LAWS(RAJ)-2002-2-135

MULTI METALS LIMITED Vs. COMMISSIONER OF INCOME TAX

Decided On February 08, 2002
MULTI METALS LTD. Appellant
V/S
COMMISSIONER OF INCOME-TAX Respondents

JUDGEMENT

(1.) ON an application under Section 256(1) of the Income-tax Act, 1961, the Tribunal has referred the following question for the opinion of this court:

(2.) THE assessee-company derives income from sale and manufacture of rubes, print rolls, etc. THE relevant assessment year is 1980-81. THE brief facts in the return filed by the assessee are that the assessee claimed an expenditure of Rs. 11,53,294 incurred under the head "Capital" as expenditure relatable to scientific research. This amount included a sum of Rs. 11,14,885 which represented the written down value of assets, which assets were acquired earlier and used for the purpose of business but transferred to the scientific research department during the financial year relevant to the assessment year in question.

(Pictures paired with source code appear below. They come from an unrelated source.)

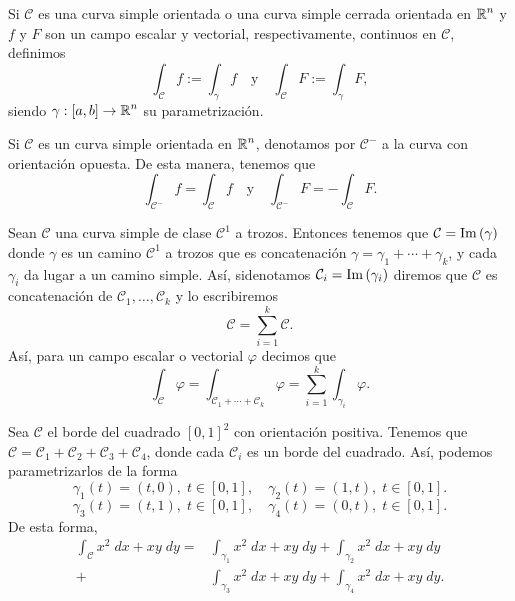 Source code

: \begin{notation}
	Si $\displaystyle \mathcal{C} $ es una curva simple orientada o una curva simple cerrada orientada en $\displaystyle \R^{n} $ y $\displaystyle f $ y $\displaystyle F $ son un campo escalar y vectorial, respectivamente, continuos en $\displaystyle \mathcal{C} $, definimos
	\[\int _{\mathcal{C}}f :=\int _{\gamma }f \quad \text{y} \quad \int _{\mathcal{C}}F :=\int _{\gamma }F  ,\]
	siendo $\displaystyle \gamma:\left[a,b\right] \to \R^{n} $ su parametrización. 
\end{notation}
\begin{notation}
Si $\displaystyle \mathcal{C} $ es un curva simple orientada en $\displaystyle \R^{n} $, denotamos por $\displaystyle \mathcal{C}^{-} $ a la curva con orientación opuesta. De esta manera, tenemos que
\[\int _{\mathcal{C}^{-}}f =\int _{\mathcal{C}}f \quad \text{y} \quad \int _{\mathcal{C}^{-}}F =-\int _{\mathcal{C}}F .\]
\end{notation}
\begin{notation}
	Sean $\displaystyle \mathcal{C} $ una curva simple de clase $\displaystyle \mathcal{C}^{1} $ a trozos. Entonces tenemos que $\displaystyle \mathcal{C}=\Imagen\left(\gamma \right) $ donde $\displaystyle \gamma  $ es un camino $\displaystyle \mathcal{C}^{1} $ a trozos que es concatenación $\displaystyle \gamma = \gamma_{1} + \cdots + \gamma_{k} $, y cada $\displaystyle \gamma_{i} $ da lugar a un camino simple. Así, sidenotamos $\displaystyle \mathcal{C}_{i}=\Imagen\left(\gamma_{i}\right) $ diremos que $\displaystyle \mathcal{C} $ es concatenación de $\displaystyle \mathcal{C}_{1}, \ldots, \mathcal{C}_{k} $ y lo escribiremos
	\[\mathcal{C}=\sum^{k}_{i = 1}\mathcal{C} .\]
	Así, para un campo escalar o vectorial $\displaystyle \varphi $ decimos que 
	\[\int _{\mathcal{C}}\varphi = \int _{\mathcal{C}_{1} + \cdots + \mathcal{C}_{k}}\varphi =\sum^{k}_{i = 1}\int _{\gamma_{i}}\varphi .\]
\end{notation}
\begin{eg}
	Sea $\displaystyle \mathcal{C} $ el borde del cuadrado $\displaystyle \left[0,1\right] ^{2} $ con orientación positiva. Tenemos que $\displaystyle \mathcal{C}=\mathcal{C}_{1} + \mathcal{C}_{2}+\mathcal{C}_{3}+\mathcal{C}_{4} $, donde cada $\displaystyle \mathcal{C}_{i} $ es un borde del cuadrado. Así, podemos parametrizarlos de la forma
	\[\gamma_{1}\left(t\right)=\left(t,0\right), \; t \in \left[0,1\right] , \quad \gamma_{2}\left(t\right)=\left(1,t\right), \; t \in \left[0,1\right]  .\]
	\[\gamma_{3}\left(t\right)=\left(t,1\right), \; t \in \left[0,1\right] , \quad \gamma_{4}\left(t\right)=\left(0,t\right), \; t \in \left[0,1\right]  .\]
De esta forma,
\[
\begin{split}
	\int _{\mathcal{C}}x^{2} \; dx + xy \; dy = & \int _{\gamma_{1}}x^{2} \; dx + xy \; dy +\int _{\gamma_{2}}x^{2} \; dx + xy \; dy \\
	+ &\int _{\gamma_{3}}x^{2} \; dx + xy \; dy +\int _{\gamma_{4}}x^{2} \; dx + xy \; dy.
\end{split}
\]
\end{eg}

(3.) MR. Ranka, learned counsel for the assessee, submits that when the entry was passed on March 31, 1979, debiting the research and development account by an amount of Rs. 11,53,294, there is a transfer and that amounts to expenditure on scientific research and the transfer entry of written down value must be treated as cost of the assets within the meaning of Explanation 1 to Section 43, Sub-section (1) of the Act. MR. Ranka places reliance on the decision of the Madras High Court in the case of CIT v. Sundaram Fasteners Ltd. [1997] 223 ITR 455. He further places reliance on the decision in the case of CIT v. J.K. Hosiery Factory [1986] 159 ITR 85 (SC) and submitted that in that case, unabsorbed depreciation was there of the unregistered firm which was registered next year. In that case their Lordships have taken the view that the unabsorbed depreciation can be carried forward and the benefit can be given to the registered firm next year. MR. Ranka further submits that in the case of Saroj Aggarwal v. CIT [1985] 156 ITR 497, their Lordships (Supreme Court) have taken the view that while a partner of the firm died and the firm sustained speculation loss, three days thereafter the widow can run the firm under the provision in the partnership deed regarding continuation of the partnership. Their Lordships have held that the widow could be said to have succeeded by inheritance and she can claim the set off of loss of her deceased husband sustained by the firm in speculation business against the speculation profit.